1. Cat-Ear Beanie - Pink small (Score: 3.976)
URL: https://web-scraping.dev/product/12?variant=pink-small
  - bm25_score: 2.924
  - exact_match_score: 0.000
  - review_score: 0.352
  - title_match_score: 0.600
  - origin_match_score: 0.100
Description: Available in a variety of colors like black, grey, white, pink, and blue, this beanie not only keeps you warm but also adds a playful element to your outfit. Add a touch of whimsy to your winter wardr...

2. Cat-Ear Beanie (Score: 3.972)
URL: https://web-scraping.dev/product/12
  - bm25_score: 2.920
  - exact_match_score: 0.000
  - review_score: 0.352
  - title_match_score: 0.600
  - origin_match_score: 0.100
Description: Add a touch of whimsy to your winter wardrobe with our cat ear beanie. Stay warm, look cute, and let your playful side shine with our cat ear beanie. Available in a varie

A simple observation is the impact of the origin match score, which is relatively low overall. It seems reasonable to keep its weight low since users may not often specify the location where they want to find the product.

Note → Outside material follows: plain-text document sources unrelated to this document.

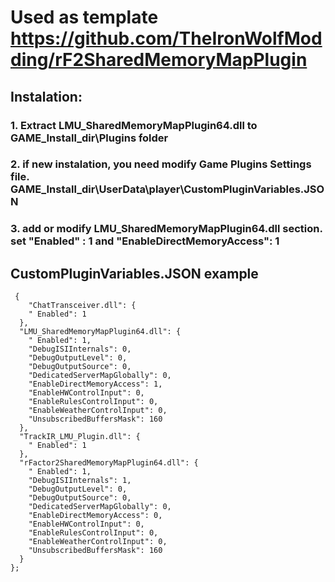 # Used as template https://github.com/TheIronWolfModding/rF2SharedMemoryMapPlugin

## Instalation:
### 1. Extract LMU_SharedMemoryMapPlugin64.dll  to GAME_Install_dir\Plugins folder
### 2. if new instalation, you need modify Game Plugins Settings file. GAME_Install_dir\UserData\player\CustomPluginVariables.JSON
### 3. add or modify LMU_SharedMemoryMapPlugin64.dll section. set "Enabled" : 1 and "EnableDirectMemoryAccess": 1


## CustomPluginVariables.JSON example


```
 {
    "ChatTransceiver.dll": {
    " Enabled": 1
  },
  "LMU_SharedMemoryMapPlugin64.dll": {
    " Enabled": 1,
    "DebugISIInternals": 0,
    "DebugOutputLevel": 0,
    "DebugOutputSource": 0,
    "DedicatedServerMapGlobally": 0,
    "EnableDirectMemoryAccess": 1,
    "EnableHWControlInput": 0,
    "EnableRulesControlInput": 0,
    "EnableWeatherControlInput": 0,
    "UnsubscribedBuffersMask": 160
  },
  "TrackIR_LMU_Plugin.dll": {
    " Enabled": 1
  },
  "rFactor2SharedMemoryMapPlugin64.dll": {
    " Enabled": 1,
    "DebugISIInternals": 1,
    "DebugOutputLevel": 0,
    "DebugOutputSource": 0,
    "DedicatedServerMapGlobally": 0,
    "EnableDirectMemoryAccess": 0,
    "EnableHWControlInput": 0,
    "EnableRulesControlInput": 0,
    "EnableWeatherControlInput": 0,
    "UnsubscribedBuffersMask": 160
  }
};
```
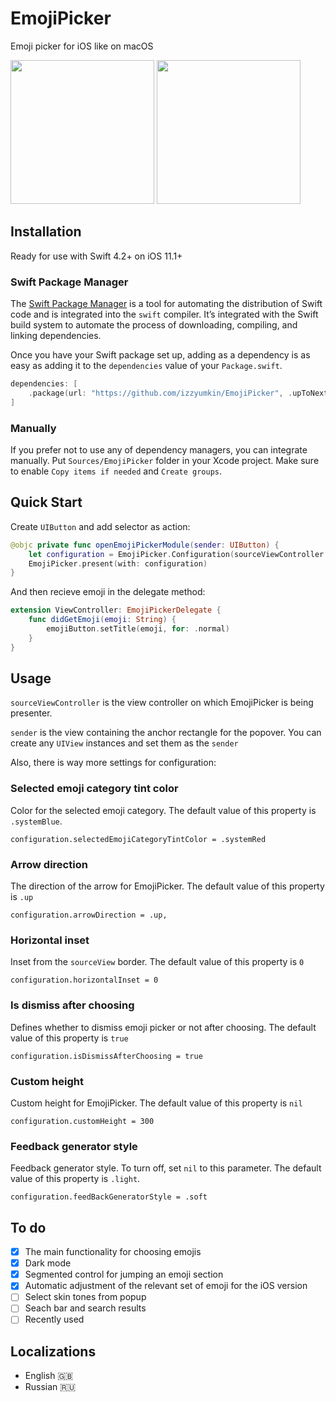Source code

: # EmojiPicker
Emoji picker for iOS like on macOS

<p float="left">
<img src="https://user-images.githubusercontent.com/50948518/172110164-b0dec76f-495d-4112-ad00-2708ffdda54a.gif" width="230">
<img src="https://user-images.githubusercontent.com/50948518/171909950-ebf388f3-83a1-4b63-ad54-f58ba947e3bb.png" width="230">
</p>

## Installation
Ready for use with Swift 4.2+ on iOS 11.1+

### Swift Package Manager
The [Swift Package Manager](https://www.swift.org/package-manager/) is a tool for automating the distribution of Swift code and is integrated into the `swift` compiler. It’s integrated with the Swift build system to automate the process of downloading, compiling, and linking dependencies.

Once you have your Swift package set up, adding as a dependency is as easy as adding it to the `dependencies` value of your `Package.swift`.
```swift
dependencies: [
    .package(url: "https://github.com/izzyumkin/EmojiPicker", .upToNextMajor(from: "1.0.4"))
]
```

### Manually
If you prefer not to use any of dependency managers, you can integrate manually. Put `Sources/EmojiPicker` folder in your Xcode project. Make sure to enable `Copy items if needed` and `Create groups`.

## Quick Start
Create `UIButton` and add selector as action:
```swift
@objc private func openEmojiPickerModule(sender: UIButton) {
    let configuration = EmojiPicker.Configuration(sourceViewController: self, sender: sender)
    EmojiPicker.present(with: configuration)
}
```

And then recieve emoji in the delegate method:
```swift
extension ViewController: EmojiPickerDelegate {
    func didGetEmoji(emoji: String) {
        emojiButton.setTitle(emoji, for: .normal)
    }
}
```

## Usage
`sourceViewController` is the view controller on which EmojiPicker is being presenter. 

`sender` is the view containing the anchor rectangle for the popover. You can create any `UIView` instances and set them as the `sender`

Also, there is way more settings for configuration:

### Selected emoji category tint color
Color for the selected emoji category. The default value of this property is `.systemBlue`.

```
configuration.selectedEmojiCategoryTintColor = .systemRed
```

### Arrow direction
The direction of the arrow for EmojiPicker. The default value of this property is `.up`

```
configuration.arrowDirection = .up,
```

### Horizontal inset
Inset from the `sourceView` border. The default value of this property is `0`

```
configuration.horizontalInset = 0
```

### Is dismiss after choosing
Defines whether to dismiss emoji picker or not after choosing. The default value of this property is `true`

```
configuration.isDismissAfterChoosing = true
```

### Custom height
Custom height for EmojiPicker. The default value of this property is `nil`

```
configuration.customHeight = 300
```

### Feedback generator style
Feedback generator style. To turn off, set `nil` to this parameter. The default value of this property is `.light`.

```
configuration.feedBackGeneratorStyle = .soft
```

## To do
- [x] The main functionality for choosing emojis
- [x] Dark mode
- [x] Segmented control for jumping an emoji section
- [x] Automatic adjustment of the relevant set of emoji for the iOS version
- [ ] Select skin tones from popup
- [ ] Seach bar and search results
- [ ] Recently used

## Localizations
* English 🇬🇧
* Russian 🇷🇺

Moreover, if we decide to increase this weight, we must exercise caution, as it could lead to irrelevant results appearing at the top simply because they share the same location as the product the user is looking for. We can assume that if a user is searching for a specific product in a particular location, they would likely prefer results showing the same product in other countries rather than a different product in the same location.

(Illustrate those examples with our dataset is quite difficult as we don't have a lot of data or pages having a lot of similarities)

In [10]:
# Initialize search engine
search_engine = ProductSearchEngine()

# Example queries for testing
test_queries = [
    "Box of Chocolate Candy"
]

# Test each query with all search types
search_types = ['all', 'exact', 'any']

# Define custom weights for testing
custom_weights = {
    "bm25_weight": 0.5,
    "exact_match_weight": 1.5,
    "review_weight": 0.2,
    "title_match_weight": 0.3,
    "origin_match_weight": 0.1
}

# Execute searches and display results
for query in test_queries:
    print(f"\nTesting query: {query}")
    for search_type in search_types:
        print(f"\nSearch type: {search_type}")
        results = search_engine.execute_search(query, search_mode=search_type, save_results=False, **custom_weights)
        print(f"Found {results['metadata']['document_count']} documents")
        
        # Display the top 3 results
        for i, (doc_url, doc_data) in enumerate(results['ranked_documents'][:3], 1):
            print(f"\n{i}. {search_engine.products[doc_url]['title']} (Score: {doc_data['final_score']:.3f})")
            print(f"URL: {doc_url}")
            for component, score in doc_data.items():
                if component != 'final_score':
                    print(f"  - {component}: {score:.3f}")
            if 'description' in search_engine.products[doc_url] and search_engine.products[doc_url]['description']:
                print(f"Description: {search_engine.products[doc_url]['description'][:200]}...")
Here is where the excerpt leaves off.